Tuning for SCAFFOLD Server + Client Learning Rates $\eta_g$ and $\eta_i$?
Hello, for my project on training a binary classifier on a residual CNN - data dimension (12, 4096), I am simulating federated training using FedAvg, FedProx and SCAFFOLD as the aggregation strategies.
In my current academic project, your benchmarking client.py and server.py have been more than useful in setting up the groundwork, getting familiar with non-IID FL and to do detailed federated simulations. Thank you very much!

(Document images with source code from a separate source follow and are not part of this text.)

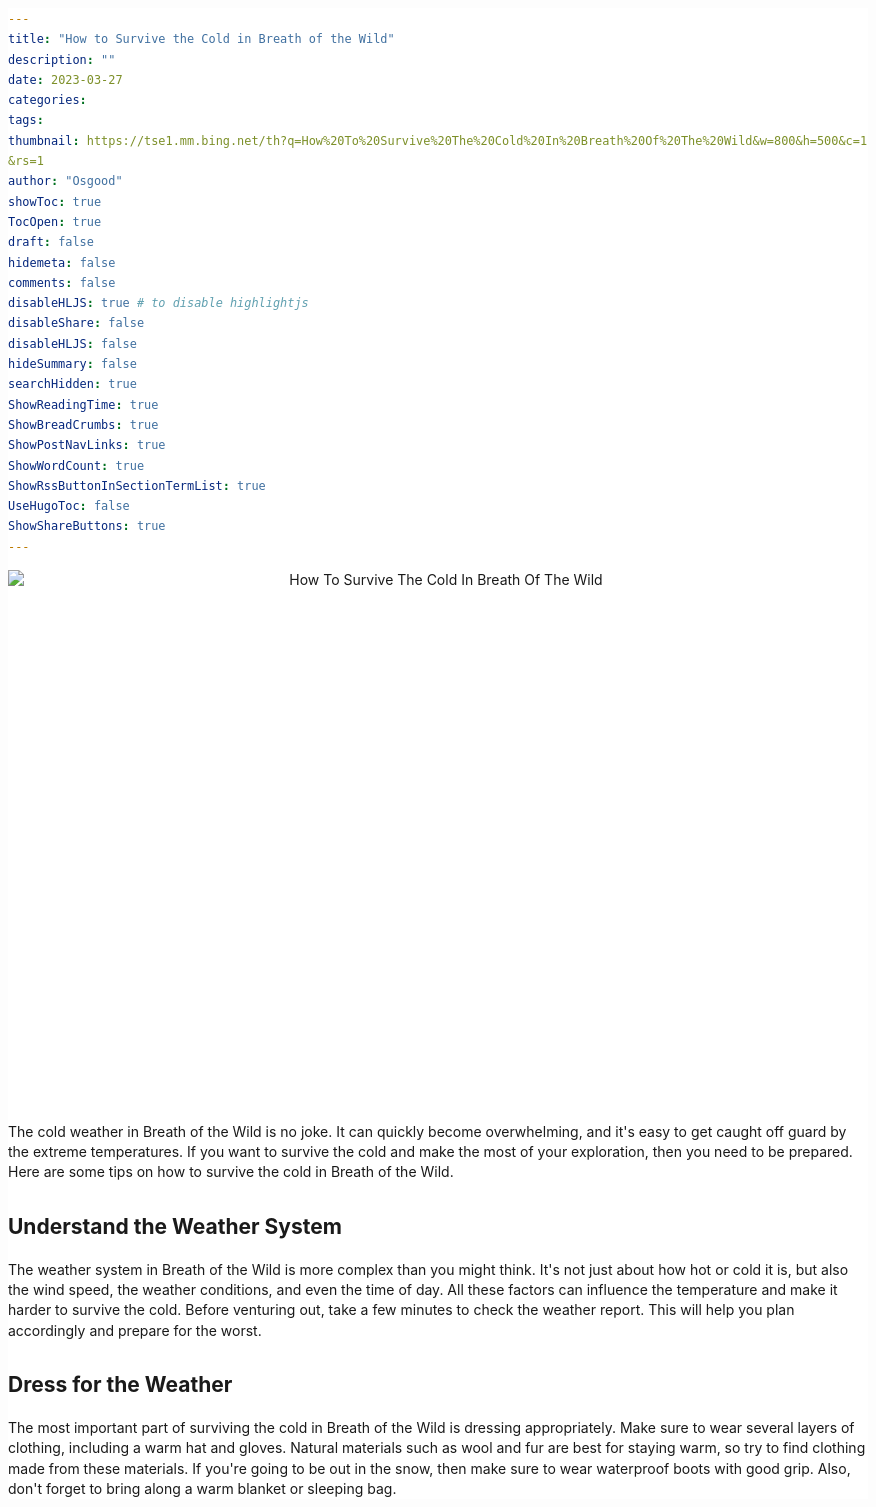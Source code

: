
 ```yaml
---
title: "How to Survive the Cold in Breath of the Wild"
description: ""
date: 2023-03-27
categories: 
tags: 
thumbnail: https://tse1.mm.bing.net/th?q=How%20To%20Survive%20The%20Cold%20In%20Breath%20Of%20The%20Wild&w=800&h=500&c=1&rs=1
author: "Osgood"
showToc: true
TocOpen: true
draft: false
hidemeta: false
comments: false
disableHLJS: true # to disable highlightjs
disableShare: false
disableHLJS: false
hideSummary: false
searchHidden: true
ShowReadingTime: true
ShowBreadCrumbs: true
ShowPostNavLinks: true
ShowWordCount: true
ShowRssButtonInSectionTermList: true
UseHugoToc: false
ShowShareButtons: true
---
```


<center>
	<img src="https://tse1.mm.bing.net/th?q=How%20To%20Survive%20The%20Cold%20In%20Breath%20Of%20The%20Wild&w=800&h=500&c=1&rs=1" alt="How To Survive The Cold In Breath Of The Wild" width="800" height="500" style="display: block; width: 100%; height: auto">
</center>

<p>The cold weather in Breath of the Wild is no joke. It can quickly become overwhelming, and it's easy to get caught off guard by the extreme temperatures. If you want to survive the cold and make the most of your exploration, then you need to be prepared. Here are some tips on how to survive the cold in Breath of the Wild.</p>

<h2>Understand the Weather System</h2>

<p>The weather system in Breath of the Wild is more complex than you might think. It's not just about how hot or cold it is, but also the wind speed, the weather conditions, and even the time of day. All these factors can influence the temperature and make it harder to survive the cold. Before venturing out, take a few minutes to check the weather report. This will help you plan accordingly and prepare for the worst.</p>

<h2>Dress for the Weather</h2>

<p>The most important part of surviving the cold in Breath of the Wild is dressing appropriately. Make sure to wear several layers of clothing, including a warm hat and gloves. Natural materials such as wool and fur are best for staying warm, so try to find clothing made from these materials. If you're going to be out in the snow, then make sure to wear waterproof boots with good grip. Also, don't forget to bring along a warm blanket or sleeping bag.</p>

This can be highly subjective to the data in question, and for the learning task, but I can describe more in detail about the training process at the moment. In centralized training, it achieved 60% Precision Recall AUC in 5 conducted epochs, and with Federated Averaging for 1 epoch, the metric performances match, and for larger local epoch values (5), achieved Precision Recall AUC reaches around 0.75-0.8. I am trying for the same dataset, but different IID levels, by keeping the size same, but having the spread of the features imbalanced between clients.
When trying FedProx, it can reach the same amount of performance, with reduced client training loss volatility on the non-IID scenarios I try. However, when trying SCAFFOLD, the performance increase is too small, and all client training losses stay at the same level without changing for 10+ communication rounds. Federated Averaging and FedProx seem to reach the elbow point of the training losses in around 5-6 communication rounds.
Have you all also encountered this issue in SCAFFOLD? For SCAFFOLD, I found that the server step size was fixed to 1.0, and client step size can be defined as configuration hyperparameters.
- Is there a way to know how to tune the server or the client step sizes, and whether to increase/decrease based on what signs in training?
- Is there a server learning rate or client learning rate that you had to change compared to classic Federated Averaging that you had to modify for SCAFFOLD in particular?
Environment
- Python 3.12.3, Flower 1.26.1
- The files below are in a folder known as
pytorchexample and having a Ray session already running first, run python -m pytorchexample.run_scaffold. Data Loaders are valid torch.utils.data.DataLoader objects.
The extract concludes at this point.